Северянин и поверил, но мы, если вспомним невнятную проговорку Ахматовой, что Настичка убила себя из-за какой-то «любовной истории» и что в смерти ее как-то «виноват» поэт Кузмин, верить поостережемся. Впрочем, Сологуб, не подозревая ни о чем, платил ей верностью на деле. И если на «вакхических вечерах» в кругу ближайших друзей он и «истомлял» себя какой-нибудь «утонченкой», то дальше «неги», уверял Северянин, дело не шло…
Вообще о «милой Настичке» чаще вспоминали нехорошо. Говорили, что она создала вокруг мужа «атмосферу беспокойную и напряженную». Георгий Иванов, юный поэт тогда, высмеивал в ней именно беспокойство. «О чем? О всем. Во время процесса Бейлиса, в обществе эстетическом и безразличном и к Бейлису, и ко всему на свете, хватала за руки каких-то незнакомых ей дам, отводила в угол каких-то нафаршированных Уайльдом лицеистов и, мигая широко открытыми “беспокойными” глазами, спрашивала скороговоркой: “Слушайте. Неужели они его осудят? Неужели они посмеют?” – “Дда… ваазмутительно…” – бормотал лицеист, любезно изгибая стан и стремясь поскорей от нее отделаться… С той же легкостью, с какой находила мнимых друзей, видела повсюду мнимых врагов. “Враги” – естественно – стремились ущемить, насолить.

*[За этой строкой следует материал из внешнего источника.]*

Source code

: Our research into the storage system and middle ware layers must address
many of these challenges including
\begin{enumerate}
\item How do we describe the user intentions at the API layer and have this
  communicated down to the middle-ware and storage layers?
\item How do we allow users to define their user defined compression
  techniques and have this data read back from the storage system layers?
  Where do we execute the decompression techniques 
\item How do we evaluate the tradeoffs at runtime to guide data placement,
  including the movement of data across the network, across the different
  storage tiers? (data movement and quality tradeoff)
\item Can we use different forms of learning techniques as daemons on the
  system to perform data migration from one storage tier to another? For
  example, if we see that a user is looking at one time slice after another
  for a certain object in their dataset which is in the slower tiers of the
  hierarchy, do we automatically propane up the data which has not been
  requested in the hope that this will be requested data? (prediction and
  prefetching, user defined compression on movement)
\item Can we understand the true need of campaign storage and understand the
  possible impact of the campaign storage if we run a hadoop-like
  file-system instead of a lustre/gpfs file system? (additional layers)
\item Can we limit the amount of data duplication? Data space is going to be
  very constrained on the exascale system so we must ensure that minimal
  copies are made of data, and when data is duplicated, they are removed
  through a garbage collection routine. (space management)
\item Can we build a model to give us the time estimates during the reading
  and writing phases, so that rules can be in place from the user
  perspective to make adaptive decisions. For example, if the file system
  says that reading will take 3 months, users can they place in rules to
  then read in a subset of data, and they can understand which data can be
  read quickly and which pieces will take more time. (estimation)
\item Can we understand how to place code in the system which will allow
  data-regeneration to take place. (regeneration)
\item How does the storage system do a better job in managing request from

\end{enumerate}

Подставить ножку Сологубу, которого она обожала… Донести на него в полицию (о чем? ах, мало ли что может придумать враг!). Умалить его славу, повредить его здоровью. И ей казалось, что новый рыжий дворник – сыщик, специально присланный следить… И чухонка, носящая молоко, вряд ли не подливает сырой воды “с вибрионами” нарочно, нарочно…» «Милая Настичка» и покончит с собой, говорили, не из-за «циркулярного психоза», как установлено ныне, а именно из-за боязни, что большевики и мужа ее вот-вот расстреляют, как расстреляли Гумилева…
Поэтов молодых Сологуб, став мэтром, не жаловал. «Ободрять молодых? Да их надо истреблять, наглецов!..» Когда из Москвы приехал какой-то присяжный поверенный, Сологуб, кажется, уже на Гродненском (С.-Петербург, Гродненский пер., 11), издевался над ним весь вечер. «Ну а теперь московский присяжный поверенный прочтет нам свои стихи». Или: «Вот какие стихи пишут московские присяжные поверенные». А влюбленному в него Мандельштаму, который чуть ли не наизусть знал его стихи, вообще отказал в разговоре. Мандельштам, напечатавшись в «Аполлоне», позвонил Сологубу, желая приехать к нему. «Зачем это?» – осадил его Сологуб. «Чтобы прочесть стихи». – «Я их уже читал». – «И услышать ваше мнение…» – оробел Мандельштам. «Я не имею о них мнения», – отрезал. Потом стороной узналось: мнение имел, и более того – прозвал Мандельштама «поэтессой»…
Молодых писателей не жаловал, зато обожал молодых женщин. Когда Евреинов и Михаил Фокин в шикарном дворце княгини Юсуповой (С.-Петербург, Литейный пр-т, 42), в театральном клубе «Лукоморье» поставили пьесу Сологуба «Ночные пляски», то в ней должны были танцевать двенадцать обнаженных «королевен-босоножек». Спектакль был разовым, его лишь однажды повторили, но уже в «Зале А.Павловой» (С.– Петербург, ул. Рубинштейна, 13), и потому – оригинален. Вместо актеров в нем были заняты поэты, художники, драматурги. Такой вот междусобойчик 1909 года. Тэффи пишет, что Сологуб сам предлагал всем играть в его пьесе, хотя почти у всех «актеров» во рту оказалась «настоящая каша».